Was immer es ist, es ist in unserem Bewusstsein. © Joe Dyer under cc

Sind das nicht alles Modelle, die ein Kopf alleine gar nicht mehr bewältigen kann, dafür aber der Großrechner? Wenn etwas die Welt in all ihrer Komplexität und ihren sich überlagernden Wahrscheinlichkeiten erfassen will, dann ein potenter Rechner.

Doch was rechnerisch zu tun ist, gibt immer noch der Mensch ein und wo man die KI von der Leine lässt, kommen mitunter durchaus originelle Lösungen heraus (etwa als eine KI den Go Weltmeister besiegte), der Haken für unser Anliegen ist nur, dass die Programmierer selbst nicht mehr verstehen, was da in der KI passiert. Gute Resultate, deren Weg aber niemand versteht, bringen uns nicht weiter, allenfalls kann man einem Computer blind glauben, dass er das richtige Ergebnis präsentiert – das muss man dann aber auch.

Die Idee der lückenlosen Erkenntnis und der kompletten Vorausberechenbarkeit des Weltgeschehens ist allerdings schon länger als Laplacescher Dämon bekannt, die Einwände gegen die Möglichkeit seiner Existenz sind gravierend.

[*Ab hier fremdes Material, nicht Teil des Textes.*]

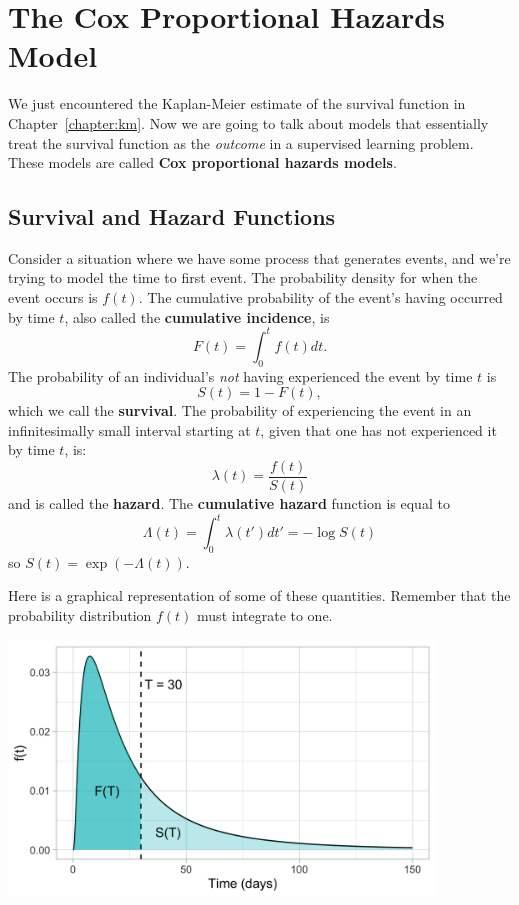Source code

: \chapter{The Cox Proportional Hazards Model \label{chapter:cox}}

We just encountered the Kaplan-Meier estimate of the survival function in Chapter~\ref{chapter:km}. Now we are going to talk about models that essentially treat the survival function as the \emph{outcome} in a supervised learning problem. These models are called \textbf{Cox proportional hazards models}.


\section{Survival and Hazard Functions}

Consider a situation where we have some process that generates events, and we're trying to model the time to first event. The probability density for when the event occurs is $f(t)$. The cumulative probability of the event's having occurred by time $t$, also called the \textbf{cumulative incidence}, is
$$ F(t) = \int_0^t f(t) dt.$$
The probability of an individual's \emph{not} having experienced the event by time $t$ is
$$ S(t) = 1 - F(t), $$
which we call the \textbf{survival}. The probability of experiencing the event in an infinitesimally small interval starting at $t$, given that one has not experienced it by time $t$, is:
$$ \lambda(t) = \frac{f(t)}{S(t)} $$
and is called the \textbf{hazard}. The \textbf{cumulative hazard} function is equal to
$$ \Lambda(t) = \int_0^t \lambda(t') dt' = -\log S(t) $$
so $S(t) = \exp(-\Lambda(t))$. 

Here is a graphical representation of some of these quantities. Remember that the probability distribution $f(t)$ must integrate to one.

\begin{center}
\includegraphics[width=0.85\textwidth]{img/survival-function-example-fx.png}
\end{center}

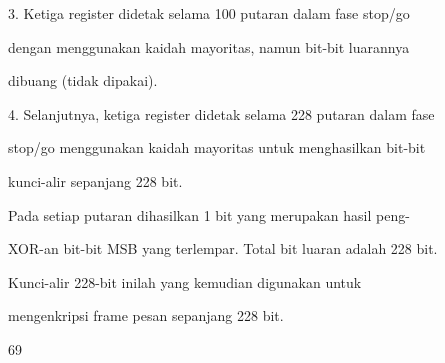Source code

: \documentclass{article}
\begin{document}

3. Ketiga register didetak selama 100 putaran dalam fase stop/go 

dengan menggunakan kaidah mayoritas, namun bit-bit luarannya 

dibuang (tidak dipakai).

4. Selanjutnya, ketiga register didetak selama 228 putaran dalam fase 

stop/go menggunakan kaidah mayoritas untuk menghasilkan bit-bit 

kunci-alir sepanjang 228 bit. 

Pada setiap putaran dihasilkan 1 bit yang merupakan hasil peng-

XOR-an bit-bit MSB yang terlempar. Total bit luaran adalah 228 bit. 

Kunci-alir 228-bit inilah yang kemudian digunakan untuk 

mengenkripsi frame pesan sepanjang 228 bit.

69
\end{document}
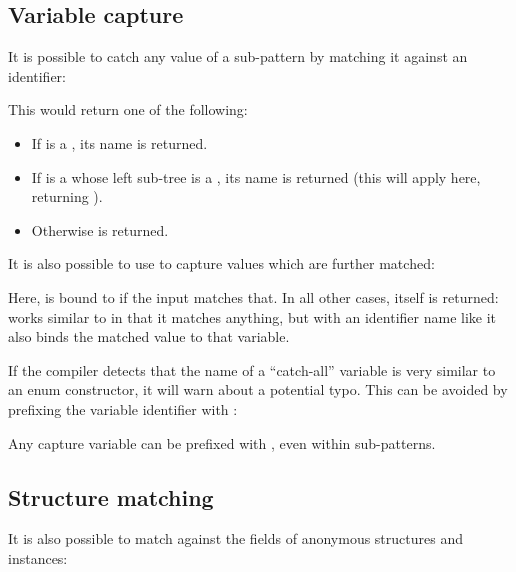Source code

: \subsection{Variable capture}
\label{lf-pattern-matching-variable-capture}

It is possible to catch any value of a sub-pattern by matching it against an identifier:


This would return one of the following:

\begin{itemize}
	\item If  is a , its name is returned.
	\item If  is a  whose left sub-tree is a , its name is returned (this will apply here, returning ).
	\item Otherwise  is returned.
\end{itemize}

It is also possible to use \expr{=} to capture values which are further matched:


Here,  is bound to  if the input matches that. In all other cases,  itself is returned:  works similar to  in that it matches anything, but with an identifier name like  it also binds the matched value to that variable.


If the compiler detects that the name of a ``catch-all'' variable is very similar to an enum constructor, it will warn about a potential typo. This can be avoided by prefixing the variable identifier with :


Any capture variable can be prefixed with , even within sub-patterns.

\subsection{Structure matching}
\label{lf-pattern-matching-structure}

It is also possible to match against the fields of anonymous structures and instances:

Die Soziologie und die Geschichtswissenschaften

Erkenntnisse, so viel ist klar, sind in ihrer systematischen Form dem Menschen vorbehalten. Daraus ergibt sich ein oft unterschätztes ‘äußeres Gehirn’ der Menschheit, das über die Tradierung sozialer Praktiken, Institutionen, Rituale[liunk], Sitten und Bräuche und dergleichen funktioniert. Darüber hinaus gibt es die Darstellung von Erkenntnissen in Wort, Bild und Ton als Erbe der Menschheit.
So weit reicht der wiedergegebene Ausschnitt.